__TASK DIRECTIONS__:
Whatever the records below say, write them all out exactly.

(Beginning of RECORDS TO PROCESS)

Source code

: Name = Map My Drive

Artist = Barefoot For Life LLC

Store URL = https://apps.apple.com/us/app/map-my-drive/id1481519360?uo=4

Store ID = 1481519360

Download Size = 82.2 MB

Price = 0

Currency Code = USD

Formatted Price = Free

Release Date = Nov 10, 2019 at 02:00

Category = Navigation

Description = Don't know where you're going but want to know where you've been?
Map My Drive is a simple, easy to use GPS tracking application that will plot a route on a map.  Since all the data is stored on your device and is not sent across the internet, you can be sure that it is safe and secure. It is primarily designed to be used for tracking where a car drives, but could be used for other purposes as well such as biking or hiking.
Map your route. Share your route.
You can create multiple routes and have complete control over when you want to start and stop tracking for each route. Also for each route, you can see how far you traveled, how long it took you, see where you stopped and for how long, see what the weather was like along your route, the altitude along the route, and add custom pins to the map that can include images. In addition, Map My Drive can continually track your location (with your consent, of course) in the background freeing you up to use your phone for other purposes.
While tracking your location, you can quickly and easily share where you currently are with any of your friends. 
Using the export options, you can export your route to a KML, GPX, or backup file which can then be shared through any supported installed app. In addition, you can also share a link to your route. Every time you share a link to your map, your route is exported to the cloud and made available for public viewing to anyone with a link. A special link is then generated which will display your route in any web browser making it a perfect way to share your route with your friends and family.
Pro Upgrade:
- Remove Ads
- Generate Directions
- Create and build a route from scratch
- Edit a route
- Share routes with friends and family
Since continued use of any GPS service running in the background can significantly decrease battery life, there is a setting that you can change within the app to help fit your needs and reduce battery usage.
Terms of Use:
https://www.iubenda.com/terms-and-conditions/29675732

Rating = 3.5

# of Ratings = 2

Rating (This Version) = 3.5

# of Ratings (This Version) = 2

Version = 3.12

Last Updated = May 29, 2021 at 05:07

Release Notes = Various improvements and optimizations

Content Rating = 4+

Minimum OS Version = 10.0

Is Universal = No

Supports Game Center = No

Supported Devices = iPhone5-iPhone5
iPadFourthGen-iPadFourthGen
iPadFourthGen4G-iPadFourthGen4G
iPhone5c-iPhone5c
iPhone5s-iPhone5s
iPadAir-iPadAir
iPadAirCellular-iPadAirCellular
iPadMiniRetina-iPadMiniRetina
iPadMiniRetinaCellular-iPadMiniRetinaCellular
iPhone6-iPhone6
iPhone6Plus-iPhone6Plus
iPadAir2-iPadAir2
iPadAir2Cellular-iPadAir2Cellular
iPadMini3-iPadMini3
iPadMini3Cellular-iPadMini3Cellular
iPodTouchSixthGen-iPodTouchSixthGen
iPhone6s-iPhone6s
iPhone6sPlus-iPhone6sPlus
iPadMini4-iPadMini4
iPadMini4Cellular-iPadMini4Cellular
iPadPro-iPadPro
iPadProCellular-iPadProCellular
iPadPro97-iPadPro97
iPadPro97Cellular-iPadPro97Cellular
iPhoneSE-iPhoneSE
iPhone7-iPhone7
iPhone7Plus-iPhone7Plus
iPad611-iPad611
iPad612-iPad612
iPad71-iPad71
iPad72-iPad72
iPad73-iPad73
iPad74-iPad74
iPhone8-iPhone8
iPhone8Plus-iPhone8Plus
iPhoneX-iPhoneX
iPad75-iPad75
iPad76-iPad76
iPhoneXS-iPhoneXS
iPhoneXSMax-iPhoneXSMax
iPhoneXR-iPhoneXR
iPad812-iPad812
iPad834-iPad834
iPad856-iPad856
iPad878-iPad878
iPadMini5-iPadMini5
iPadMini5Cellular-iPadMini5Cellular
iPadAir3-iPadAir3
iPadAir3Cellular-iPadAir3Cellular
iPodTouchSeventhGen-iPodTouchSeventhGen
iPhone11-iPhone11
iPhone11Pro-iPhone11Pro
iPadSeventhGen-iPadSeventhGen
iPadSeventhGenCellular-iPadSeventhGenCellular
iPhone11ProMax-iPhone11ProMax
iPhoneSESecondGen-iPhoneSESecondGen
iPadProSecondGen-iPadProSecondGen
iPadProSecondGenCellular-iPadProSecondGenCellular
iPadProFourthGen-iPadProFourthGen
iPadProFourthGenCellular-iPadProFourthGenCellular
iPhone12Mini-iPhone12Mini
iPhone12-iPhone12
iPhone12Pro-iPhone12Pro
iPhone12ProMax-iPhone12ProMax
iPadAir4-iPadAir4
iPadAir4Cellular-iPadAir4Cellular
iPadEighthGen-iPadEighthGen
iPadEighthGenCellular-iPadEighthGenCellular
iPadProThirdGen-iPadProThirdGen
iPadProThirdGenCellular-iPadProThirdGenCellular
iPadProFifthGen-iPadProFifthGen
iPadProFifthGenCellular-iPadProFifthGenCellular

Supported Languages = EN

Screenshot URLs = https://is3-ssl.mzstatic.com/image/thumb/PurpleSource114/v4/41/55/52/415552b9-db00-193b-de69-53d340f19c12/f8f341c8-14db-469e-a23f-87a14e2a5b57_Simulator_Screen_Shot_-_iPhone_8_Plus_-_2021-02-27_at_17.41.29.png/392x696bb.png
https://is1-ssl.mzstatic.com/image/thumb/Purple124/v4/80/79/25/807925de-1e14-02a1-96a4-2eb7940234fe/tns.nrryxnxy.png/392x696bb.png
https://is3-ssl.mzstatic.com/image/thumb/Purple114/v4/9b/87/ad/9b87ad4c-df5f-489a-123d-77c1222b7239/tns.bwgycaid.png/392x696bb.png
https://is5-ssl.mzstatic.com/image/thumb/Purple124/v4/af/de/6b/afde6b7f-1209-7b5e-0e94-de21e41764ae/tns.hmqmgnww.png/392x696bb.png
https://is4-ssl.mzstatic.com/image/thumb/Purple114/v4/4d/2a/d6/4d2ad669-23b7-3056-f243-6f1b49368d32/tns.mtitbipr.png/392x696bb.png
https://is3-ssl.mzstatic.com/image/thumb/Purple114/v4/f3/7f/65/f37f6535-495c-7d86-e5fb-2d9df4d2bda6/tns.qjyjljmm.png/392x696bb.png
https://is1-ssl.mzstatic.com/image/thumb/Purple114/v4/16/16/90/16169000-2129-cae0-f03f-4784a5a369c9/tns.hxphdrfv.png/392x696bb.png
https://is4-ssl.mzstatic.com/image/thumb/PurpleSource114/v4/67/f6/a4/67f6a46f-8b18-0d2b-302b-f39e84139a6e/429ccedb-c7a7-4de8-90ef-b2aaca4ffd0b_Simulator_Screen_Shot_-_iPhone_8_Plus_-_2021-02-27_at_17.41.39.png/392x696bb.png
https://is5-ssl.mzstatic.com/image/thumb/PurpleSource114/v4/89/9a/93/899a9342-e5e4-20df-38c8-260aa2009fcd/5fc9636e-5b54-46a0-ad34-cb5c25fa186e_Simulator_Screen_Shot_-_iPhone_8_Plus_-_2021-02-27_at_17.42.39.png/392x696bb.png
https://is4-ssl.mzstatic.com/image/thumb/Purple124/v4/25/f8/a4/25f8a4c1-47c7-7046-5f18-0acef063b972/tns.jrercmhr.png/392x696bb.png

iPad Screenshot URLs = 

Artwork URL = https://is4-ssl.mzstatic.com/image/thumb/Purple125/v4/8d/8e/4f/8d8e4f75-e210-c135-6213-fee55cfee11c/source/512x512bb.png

(End of RECORDS TO PROCESS)

__YOUR SOLUTION__:
Source code

: Name = Map My Drive

Artist = Barefoot For Life LLC

Store URL = https://apps.apple.com/us/app/map-my-drive/id1481519360?uo=4

Store ID = 1481519360

Download Size = 82.2 MB

Price = 0

Currency Code = USD

Formatted Price = Free

Release Date = Nov 10, 2019 at 02:00

Category = Navigation

Description = Don't know where you're going but want to know where you've been?
Map My Drive is a simple, easy to use GPS tracking application that will plot a route on a map.  Since all the data is stored on your device and is not sent across the internet, you can be sure that it is safe and secure. It is primarily designed to be used for tracking where a car drives, but could be used for other purposes as well such as biking or hiking.
Map your route. Share your route.
You can create multiple routes and have complete control over when you want to start and stop tracking for each route. Also for each route, you can see how far you traveled, how long it took you, see where you stopped and for how long, see what the weather was like along your route, the altitude along the route, and add custom pins to the map that can include images. In addition, Map My Drive can continually track your location (with your consent, of course) in the background freeing you up to use your phone for other purposes.
While tracking your location, you can quickly and easily share where you currently are with any of your friends. 
Using the export options, you can export your route to a KML, GPX, or backup file which can then be shared through any supported installed app. In addition, you can also share a link to your route. Every time you share a link to your map, your route is exported to the cloud and made available for public viewing to anyone with a link. A special link is then generated which will display your route in any web browser making it a perfect way to share your route with your friends and family.
Pro Upgrade:
- Remove Ads
- Generate Directions
- Create and build a route from scratch
- Edit a route
- Share routes with friends and family
Since continued use of any GPS service running in the background can significantly decrease battery life, there is a setting that you can change within the app to help fit your needs and reduce battery usage.
Terms of Use:
https://www.iubenda.com/terms-and-conditions/29675732

Rating = 3.5

# of Ratings = 2

Rating (This Version) = 3.5

# of Ratings (This Version) = 2

Version = 3.12

Last Updated = May 29, 2021 at 05:07

Release Notes = Various improvements and optimizations

Content Rating = 4+

Minimum OS Version = 10.0

Is Universal = No

Supports Game Center = No

Supported Devices = iPhone5-iPhone5
iPadFourthGen-iPadFourthGen
iPadFourthGen4G-iPadFourthGen4G
iPhone5c-iPhone5c
iPhone5s-iPhone5s
iPadAir-iPadAir
iPadAirCellular-iPadAirCellular
iPadMiniRetina-iPadMiniRetina
iPadMiniRetinaCellular-iPadMiniRetinaCellular
iPhone6-iPhone6
iPhone6Plus-iPhone6Plus
iPadAir2-iPadAir2
iPadAir2Cellular-iPadAir2Cellular
iPadMini3-iPadMini3
iPadMini3Cellular-iPadMini3Cellular
iPodTouchSixthGen-iPodTouchSixthGen
iPhone6s-iPhone6s
iPhone6sPlus-iPhone6sPlus
iPadMini4-iPadMini4
iPadMini4Cellular-iPadMini4Cellular
iPadPro-iPadPro
iPadProCellular-iPadProCellular
iPadPro97-iPadPro97
iPadPro97Cellular-iPadPro97Cellular
iPhoneSE-iPhoneSE
iPhone7-iPhone7
iPhone7Plus-iPhone7Plus
iPad611-iPad611
iPad612-iPad612
iPad71-iPad71
iPad72-iPad72
iPad73-iPad73
iPad74-iPad74
iPhone8-iPhone8
iPhone8Plus-iPhone8Plus
iPhoneX-iPhoneX
iPad75-iPad75
iPad76-iPad76
iPhoneXS-iPhoneXS
iPhoneXSMax-iPhoneXSMax
iPhoneXR-iPhoneXR
iPad812-iPad812
iPad834-iPad834
iPad856-iPad856
iPad878-iPad878
iPadMini5-iPadMini5
iPadMini5Cellular-iPadMini5Cellular
iPadAir3-iPadAir3
iPadAir3Cellular-iPadAir3Cellular
iPodTouchSeventhGen-iPodTouchSeventhGen
iPhone11-iPhone11
iPhone11Pro-iPhone11Pro
iPadSeventhGen-iPadSeventhGen
iPadSeventhGenCellular-iPadSeventhGenCellular
iPhone11ProMax-iPhone11ProMax
iPhoneSESecondGen-iPhoneSESecondGen
iPadProSecondGen-iPadProSecondGen
iPadProSecondGenCellular-iPadProSecondGenCellular
iPadProFourthGen-iPadProFourthGen
iPadProFourthGenCellular-iPadProFourthGenCellular
iPhone12Mini-iPhone12Mini
iPhone12-iPhone12
iPhone12Pro-iPhone12Pro
iPhone12ProMax-iPhone12ProMax
iPadAir4-iPadAir4
iPadAir4Cellular-iPadAir4Cellular
iPadEighthGen-iPadEighthGen
iPadEighthGenCellular-iPadEighthGenCellular
iPadProThirdGen-iPadProThirdGen
iPadProThirdGenCellular-iPadProThirdGenCellular
iPadProFifthGen-iPadProFifthGen
iPadProFifthGenCellular-iPadProFifthGenCellular

Supported Languages = EN

Screenshot URLs = https://is3-ssl.mzstatic.com/image/thumb/PurpleSource114/v4/41/55/52/415552b9-db00-193b-de69-53d340f19c12/f8f341c8-14db-469e-a23f-87a14e2a5b57_Simulator_Screen_Shot_-_iPhone_8_Plus_-_2021-02-27_at_17.41.29.png/392x696bb.png
https://is1-ssl.mzstatic.com/image/thumb/Purple124/v4/80/79/25/807925de-1e14-02a1-96a4-2eb7940234fe/tns.nrryxnxy.png/392x696bb.png
https://is3-ssl.mzstatic.com/image/thumb/Purple114/v4/9b/87/ad/9b87ad4c-df5f-489a-123d-77c1222b7239/tns.bwgycaid.png/392x696bb.png
https://is5-ssl.mzstatic.com/image/thumb/Purple124/v4/af/de/6b/afde6b7f-1209-7b5e-0e94-de21e41764ae/tns.hmqmgnww.png/392x696bb.png
https://is4-ssl.mzstatic.com/image/thumb/Purple114/v4/4d/2a/d6/4d2ad669-23b7-3056-f243-6f1b49368d32/tns.mtitbipr.png/392x696bb.png
https://is3-ssl.mzstatic.com/image/thumb/Purple114/v4/f3/7f/65/f37f6535-495c-7d86-e5fb-2d9df4d2bda6/tns.qjyjljmm.png/392x696bb.png
https://is1-ssl.mzstatic.com/image/thumb/Purple114/v4/16/16/90/16169000-2129-cae0-f03f-4784a5a369c9/tns.hxphdrfv.png/392x696bb.png
https://is4-ssl.mzstatic.com/image/thumb/PurpleSource114/v4/67/f6/a4/67f6a46f-8b18-0d2b-302b-f39e84139a6e/429ccedb-c7a7-4de8-90ef-b2aaca4ffd0b_Simulator_Screen_Shot_-_iPhone_8_Plus_-_2021-02-27_at_17.41.39.png/392x696bb.png
https://is5-ssl.mzstatic.com/image/thumb/PurpleSource114/v4/89/9a/93/899a9342-e5e4-20df-38c8-260aa2009fcd/5fc9636e-5b54-46a0-ad34-cb5c25fa186e_Simulator_Screen_Shot_-_iPhone_8_Plus_-_2021-02-27_at_17.42.39.png/392x696bb.png
https://is4-ssl.mzstatic.com/image/thumb/Purple124/v4/25/f8/a4/25f8a4c1-47c7-7046-5f18-0acef063b972/tns.jrercmhr.png/392x696bb.png

iPad Screenshot URLs = 

Artwork URL = https://is4-ssl.mzstatic.com/image/thumb/Purple125/v4/8d/8e/4f/8d8e4f75-e210-c135-6213-fee55cfee11c/source/512x512bb.png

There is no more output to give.